# Benefits of a Downpipe on the 2.5L?



## FLUFFYsk8erMAN (Aug 1, 2008)

So I searched and looked in the FaQ but nothing jumped out at me, As the title states, what are the benefits of a downpipe on the 2.5L, other than making more noise?


----------



## itskohler (Jan 7, 2011)

It feels like the 2.5 forums are being trolled a lot more these days...


----------



## jaja123 (Jan 17, 2011)

FLUFFYsk8erMAN said:


> So I searched and looked in the FaQ but nothing jumped out at me, As the title states, what are the benefits of a downpipe on the 2.5L, other than making more noise?


I have a catted usp downpipe/midpipe on my 2.5. It does makes a sexy sound.

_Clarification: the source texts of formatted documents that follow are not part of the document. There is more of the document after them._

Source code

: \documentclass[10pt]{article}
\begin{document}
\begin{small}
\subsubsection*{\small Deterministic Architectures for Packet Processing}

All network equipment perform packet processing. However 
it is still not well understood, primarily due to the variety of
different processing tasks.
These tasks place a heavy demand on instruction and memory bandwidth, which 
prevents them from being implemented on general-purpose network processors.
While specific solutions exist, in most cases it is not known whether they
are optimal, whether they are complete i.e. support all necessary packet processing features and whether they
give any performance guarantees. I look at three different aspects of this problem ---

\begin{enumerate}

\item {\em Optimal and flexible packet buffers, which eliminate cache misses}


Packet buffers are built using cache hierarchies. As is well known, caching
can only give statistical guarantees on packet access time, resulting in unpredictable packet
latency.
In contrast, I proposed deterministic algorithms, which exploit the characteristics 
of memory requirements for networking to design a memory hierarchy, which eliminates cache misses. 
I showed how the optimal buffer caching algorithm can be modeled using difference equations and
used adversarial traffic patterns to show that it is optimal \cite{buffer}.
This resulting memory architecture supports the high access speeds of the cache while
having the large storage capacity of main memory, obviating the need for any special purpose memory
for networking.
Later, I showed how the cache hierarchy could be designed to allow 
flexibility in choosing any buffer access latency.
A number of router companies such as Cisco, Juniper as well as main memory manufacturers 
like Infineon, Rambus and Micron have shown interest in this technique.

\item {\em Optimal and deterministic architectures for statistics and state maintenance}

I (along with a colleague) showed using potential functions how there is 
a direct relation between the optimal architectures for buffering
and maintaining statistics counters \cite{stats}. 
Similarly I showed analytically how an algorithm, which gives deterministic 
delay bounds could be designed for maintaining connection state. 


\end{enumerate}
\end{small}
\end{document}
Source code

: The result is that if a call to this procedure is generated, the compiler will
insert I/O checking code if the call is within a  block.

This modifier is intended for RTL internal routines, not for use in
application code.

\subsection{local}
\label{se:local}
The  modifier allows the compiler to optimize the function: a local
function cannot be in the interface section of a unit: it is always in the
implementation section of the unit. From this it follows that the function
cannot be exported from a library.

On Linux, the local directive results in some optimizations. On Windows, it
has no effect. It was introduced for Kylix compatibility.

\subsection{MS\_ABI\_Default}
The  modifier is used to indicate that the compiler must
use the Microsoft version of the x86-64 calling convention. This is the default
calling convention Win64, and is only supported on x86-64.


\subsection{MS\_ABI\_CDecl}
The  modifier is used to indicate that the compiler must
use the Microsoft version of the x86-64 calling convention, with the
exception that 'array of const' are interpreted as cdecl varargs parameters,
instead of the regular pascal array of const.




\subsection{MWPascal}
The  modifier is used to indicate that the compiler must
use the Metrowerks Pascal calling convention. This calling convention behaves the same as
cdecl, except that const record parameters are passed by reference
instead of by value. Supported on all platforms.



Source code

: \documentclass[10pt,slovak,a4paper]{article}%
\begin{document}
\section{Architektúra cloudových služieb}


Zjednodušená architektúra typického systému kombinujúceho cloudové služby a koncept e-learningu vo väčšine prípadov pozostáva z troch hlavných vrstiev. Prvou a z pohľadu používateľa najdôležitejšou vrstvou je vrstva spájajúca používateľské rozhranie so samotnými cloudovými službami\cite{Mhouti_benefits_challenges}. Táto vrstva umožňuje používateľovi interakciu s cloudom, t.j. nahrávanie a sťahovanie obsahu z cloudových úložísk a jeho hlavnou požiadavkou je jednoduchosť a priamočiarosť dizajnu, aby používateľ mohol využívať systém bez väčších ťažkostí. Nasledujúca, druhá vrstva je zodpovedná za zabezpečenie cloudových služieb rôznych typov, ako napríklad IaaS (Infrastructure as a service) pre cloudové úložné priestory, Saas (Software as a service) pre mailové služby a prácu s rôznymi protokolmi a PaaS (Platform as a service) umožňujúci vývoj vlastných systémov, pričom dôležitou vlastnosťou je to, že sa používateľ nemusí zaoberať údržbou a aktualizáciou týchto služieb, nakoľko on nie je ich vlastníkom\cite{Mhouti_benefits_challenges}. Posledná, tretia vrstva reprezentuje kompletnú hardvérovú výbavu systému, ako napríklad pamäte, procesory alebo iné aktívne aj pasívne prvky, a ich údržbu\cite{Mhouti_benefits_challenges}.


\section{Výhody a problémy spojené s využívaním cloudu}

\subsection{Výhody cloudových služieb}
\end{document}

As for power maybe a few more ponies. I timed a few acceleration runs and did notice a slight change.


----------



## TylerO28 (Jul 7, 2008)

itskohler said:


> It feels like the 2.5 forums are being trolled a lot more these days...


Sure does... I guess we're all becoming O.G. In this forum. I'm not opposed to new people coming in, but there are several test pipe threads. Technically the 2.5 doesn't have a down pipe. 
I think people are coming in due to everyone that returned their lease. More members is Nice, but this had better not turn into the Mk5 forum


----------



## FLUFFYsk8erMAN (Aug 1, 2008)

Sorry if it seems like Im trolling, I'm just curious is all. I have a Carbonio and the Vw Sport exhaust in my car, was trying to decide what to do next.. The car is already loud so if that is all you really notice out of it, ill spend the money on a flash or something else.


----------



## itskohler (Jan 7, 2011)

Tune would be your best option.


----------



## TylerO28 (Jul 7, 2008)

The car is loud with an OEM "sport" exhaust and an intake? No way dude! It'll really open up with a test pipe, but I agree with itskohler... Tune is going to be your best bet. I bought my test pipe used with maybe 2k on it. Got a great deal on it. Search for a used one and save your Pennies for a tune. You'll never touch your cars true potential without a tune.
I'm running c2 turbo manifold, to usp test pipe, to 2.5" Eurojet exhaust and I don't think my car is loud at all. I mean its a low rumble at idle and when pushing the go pedal to the floor, it just goes aggressive and screams. Never too loud though IMO.

If you're already feeling loud/obnoxious, then a test pipe might not be your best purchase. 
Now...will you feel it? I think its almost guaranteed you'll expect more from it...but it will gain a few hp... at that I mean maybe 3hp. It was very noticeable for my car being turbo...it opened up and went like stink!

A chip though, you'll feel immediately upon start up. And every gear you're in will surely make you stoked. You aren't even getting the full benefit of your intake and mild exhaust...
Chip it first then see if you want more.

Go with either c2 or united Motorsports. Because they know this motor and offer real gains over any other chip tuner for the 2.5 I love c2.but Jeff at um is legit! Plus with either tuner you have future options for short runner intake manis and/or turbo


----------



## itskohler (Jan 7, 2011)

TylerO28 said:


> Go with either c2 or united Motorsports. Because they know this motor and offer real gains over any other chip tuner for the 2.5 I love c2.but Jeff at um is legit! Plus with either tuner you have future options for short runner intake manis and/or turbo


 This. Revo, APR, GIAC, and all the other tuning companies abandoned the 2.5 a long time ago.


----------



## FLUFFYsk8erMAN (Aug 1, 2008)

TylerO28 said:


> Go with either c2 or united Motorsports. Because they know this motor and offer real gains over any other chip tuner for the 2.5 I love c2.but Jeff at um is legit! Plus with either tuner you have future options for short runner intake manis and/or turbo


Good to know i was thinking Apr or UM but ill have to check out c2


----------



## itskohler (Jan 7, 2011)

UM and C2 are neck and neck. APR should never be considered.


----------



## FLUFFYsk8erMAN (Aug 1, 2008)

UM's Software options are strait forward on their site, But I don't know what to make of C2's options. Obviously i don't want C2's Race but there's not much of an explanation between the other 2 software choices.


----------



## itskohler (Jan 7, 2011)

Street is designed to work with a stock exhaust system. Race is designed to work with a high flow cat and headers.

Street is what you should probably get.


----------



## KAKASHIxRABBIT (Sep 20, 2010)

I have my usp testpipe coming in late next week. I'll let you know how I like it. :]


----------